(Beginning of Data for the task)
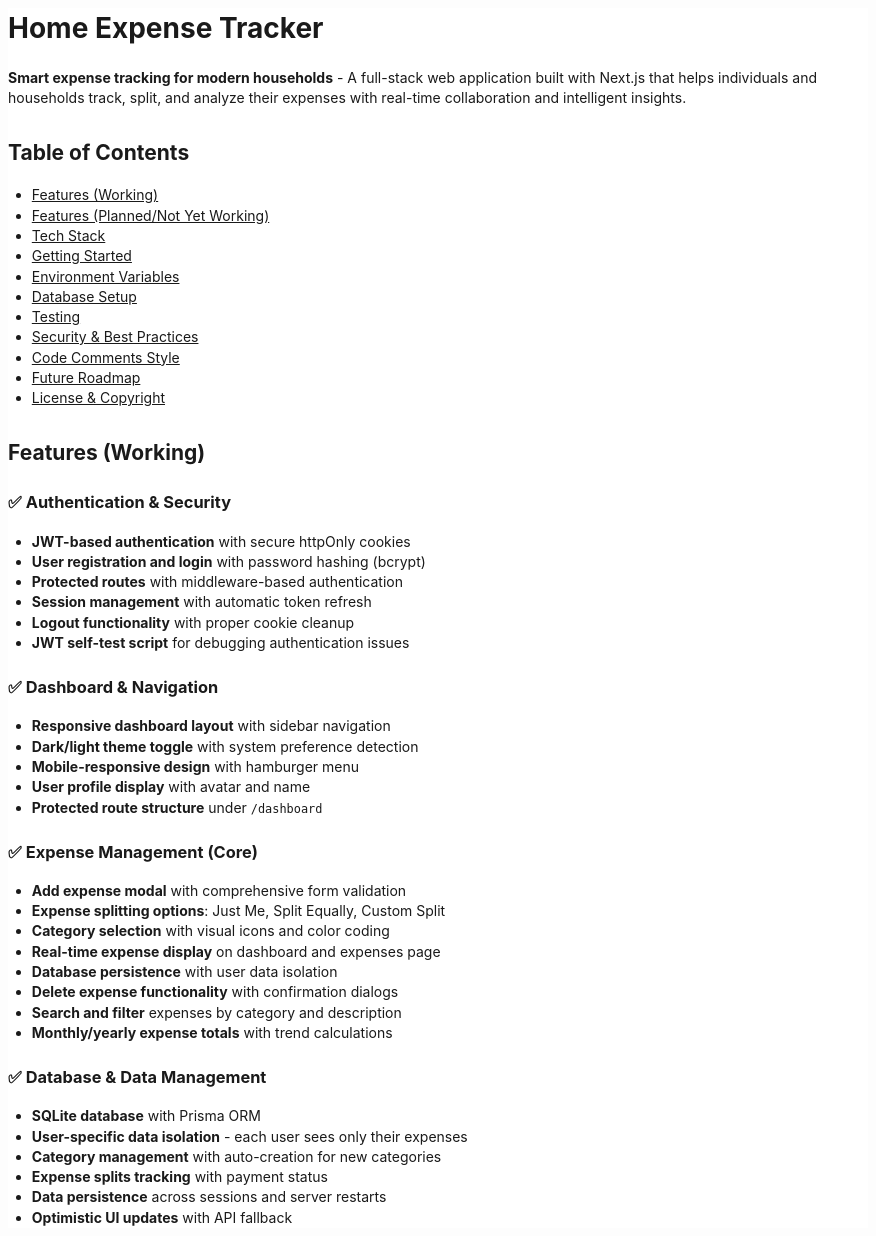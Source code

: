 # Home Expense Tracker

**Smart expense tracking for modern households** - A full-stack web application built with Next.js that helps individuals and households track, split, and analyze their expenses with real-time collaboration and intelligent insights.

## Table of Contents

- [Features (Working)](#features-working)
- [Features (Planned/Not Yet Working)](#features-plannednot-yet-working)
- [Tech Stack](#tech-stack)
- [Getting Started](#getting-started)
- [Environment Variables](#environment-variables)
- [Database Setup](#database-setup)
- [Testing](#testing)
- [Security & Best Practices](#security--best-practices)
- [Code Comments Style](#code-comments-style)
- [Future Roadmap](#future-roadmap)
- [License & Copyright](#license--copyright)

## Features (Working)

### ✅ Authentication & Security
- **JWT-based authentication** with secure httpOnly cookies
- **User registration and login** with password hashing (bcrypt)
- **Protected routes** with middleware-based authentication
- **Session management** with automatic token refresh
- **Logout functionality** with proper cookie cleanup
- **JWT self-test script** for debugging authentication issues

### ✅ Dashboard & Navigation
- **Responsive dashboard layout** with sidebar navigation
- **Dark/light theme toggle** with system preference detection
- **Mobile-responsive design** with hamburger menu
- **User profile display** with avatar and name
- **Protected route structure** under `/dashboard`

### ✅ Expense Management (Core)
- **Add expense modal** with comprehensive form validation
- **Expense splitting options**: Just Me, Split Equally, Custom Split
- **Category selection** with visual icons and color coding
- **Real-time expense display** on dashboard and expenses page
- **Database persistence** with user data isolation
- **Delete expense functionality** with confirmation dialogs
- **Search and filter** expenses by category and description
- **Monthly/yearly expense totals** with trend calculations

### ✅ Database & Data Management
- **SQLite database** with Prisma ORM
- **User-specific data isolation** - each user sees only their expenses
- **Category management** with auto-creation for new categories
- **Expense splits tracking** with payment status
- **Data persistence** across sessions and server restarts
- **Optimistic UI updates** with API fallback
(End of Data for the task)
(Beginning of Data for the task)
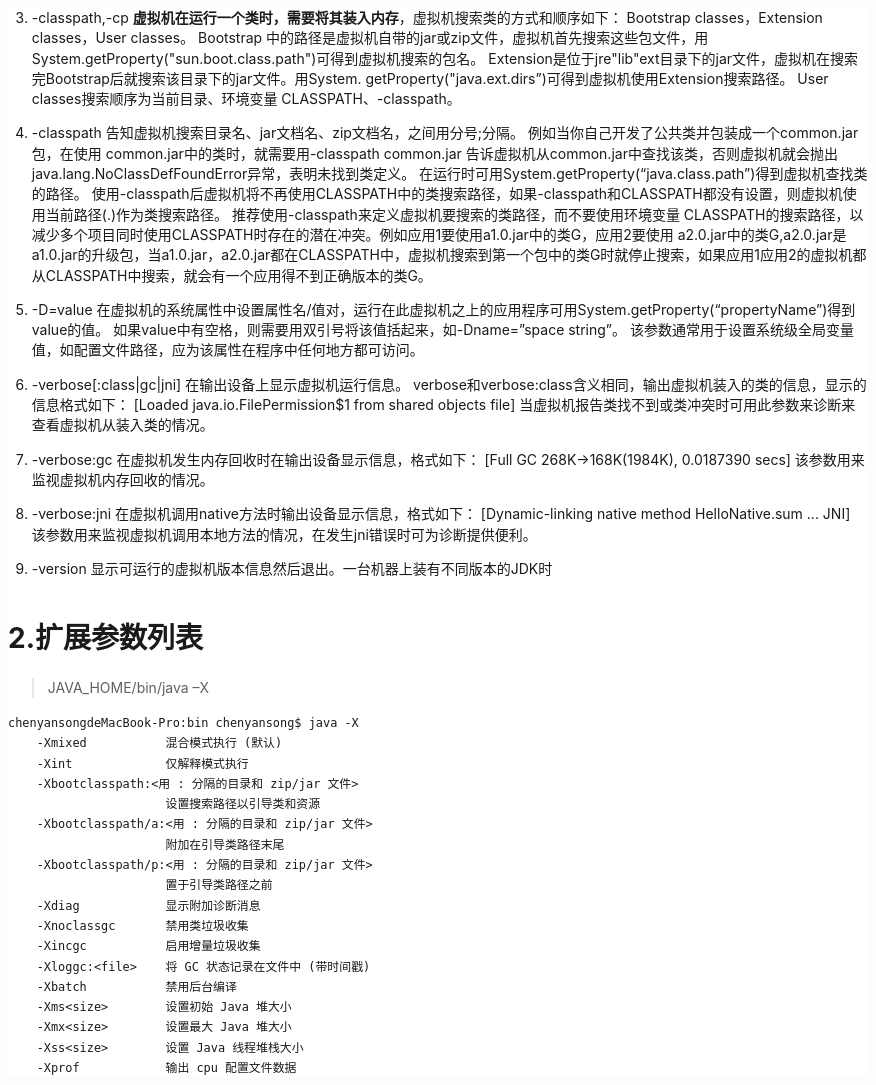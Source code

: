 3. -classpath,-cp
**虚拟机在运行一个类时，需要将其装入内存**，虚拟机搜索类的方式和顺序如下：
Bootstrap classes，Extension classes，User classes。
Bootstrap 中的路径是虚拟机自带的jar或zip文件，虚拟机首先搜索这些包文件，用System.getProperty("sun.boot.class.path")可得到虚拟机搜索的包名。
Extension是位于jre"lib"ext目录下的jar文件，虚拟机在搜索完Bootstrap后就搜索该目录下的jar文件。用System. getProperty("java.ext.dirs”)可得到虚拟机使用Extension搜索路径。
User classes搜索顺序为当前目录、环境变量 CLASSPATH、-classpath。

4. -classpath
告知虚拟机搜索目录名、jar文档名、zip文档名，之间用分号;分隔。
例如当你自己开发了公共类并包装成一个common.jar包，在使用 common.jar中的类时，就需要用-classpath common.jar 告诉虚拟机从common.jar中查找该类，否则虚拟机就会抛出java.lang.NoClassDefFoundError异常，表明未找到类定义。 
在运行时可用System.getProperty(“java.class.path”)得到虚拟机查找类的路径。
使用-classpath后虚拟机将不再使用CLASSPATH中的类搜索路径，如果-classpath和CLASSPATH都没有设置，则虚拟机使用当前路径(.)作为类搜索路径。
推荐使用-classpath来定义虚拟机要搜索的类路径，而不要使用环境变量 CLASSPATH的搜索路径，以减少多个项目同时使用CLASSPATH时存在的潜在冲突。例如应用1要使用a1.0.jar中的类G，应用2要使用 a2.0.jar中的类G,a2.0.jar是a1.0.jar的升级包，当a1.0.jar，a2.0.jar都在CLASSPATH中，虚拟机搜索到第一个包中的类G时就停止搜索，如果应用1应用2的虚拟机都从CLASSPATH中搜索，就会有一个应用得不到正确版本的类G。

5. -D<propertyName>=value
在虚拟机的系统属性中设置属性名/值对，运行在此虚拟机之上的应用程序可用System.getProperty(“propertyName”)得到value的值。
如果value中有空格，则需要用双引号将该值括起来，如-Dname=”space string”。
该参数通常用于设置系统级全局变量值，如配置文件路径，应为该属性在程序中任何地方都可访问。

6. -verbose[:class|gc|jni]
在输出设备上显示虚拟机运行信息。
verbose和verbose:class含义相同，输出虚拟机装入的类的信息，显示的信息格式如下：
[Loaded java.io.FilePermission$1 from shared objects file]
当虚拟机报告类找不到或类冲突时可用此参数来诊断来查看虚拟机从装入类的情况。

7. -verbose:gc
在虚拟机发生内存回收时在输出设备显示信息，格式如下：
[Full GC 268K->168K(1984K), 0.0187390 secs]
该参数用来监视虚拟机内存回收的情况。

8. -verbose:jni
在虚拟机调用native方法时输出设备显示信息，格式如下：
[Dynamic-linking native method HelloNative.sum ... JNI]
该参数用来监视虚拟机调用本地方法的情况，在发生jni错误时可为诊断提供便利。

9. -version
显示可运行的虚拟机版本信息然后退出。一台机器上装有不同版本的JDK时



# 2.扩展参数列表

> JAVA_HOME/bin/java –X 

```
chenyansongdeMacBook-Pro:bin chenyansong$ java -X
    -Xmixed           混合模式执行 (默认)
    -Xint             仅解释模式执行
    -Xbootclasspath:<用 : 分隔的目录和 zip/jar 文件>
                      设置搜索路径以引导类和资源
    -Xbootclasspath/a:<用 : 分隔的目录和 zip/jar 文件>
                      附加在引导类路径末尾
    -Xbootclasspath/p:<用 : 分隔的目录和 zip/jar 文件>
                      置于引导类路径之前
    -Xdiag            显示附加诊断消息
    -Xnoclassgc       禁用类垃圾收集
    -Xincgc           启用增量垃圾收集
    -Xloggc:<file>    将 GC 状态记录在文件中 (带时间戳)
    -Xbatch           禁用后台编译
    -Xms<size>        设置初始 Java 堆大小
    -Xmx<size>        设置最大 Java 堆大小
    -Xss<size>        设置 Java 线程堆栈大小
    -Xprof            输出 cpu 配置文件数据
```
(End of Data for the task)
# [Work order]
Begin at the line above that has "- **SQLite database** with Prisma ORM" and stop after the line that has "- **Expense splits", copying each line exactly and adding nothing else.

# [Solution]
- **SQLite database** with Prisma ORM
- **User-specific data isolation** - each user sees only their expenses
- **Category management** with auto-creation for new categories
- **Expense splits tracking** with payment status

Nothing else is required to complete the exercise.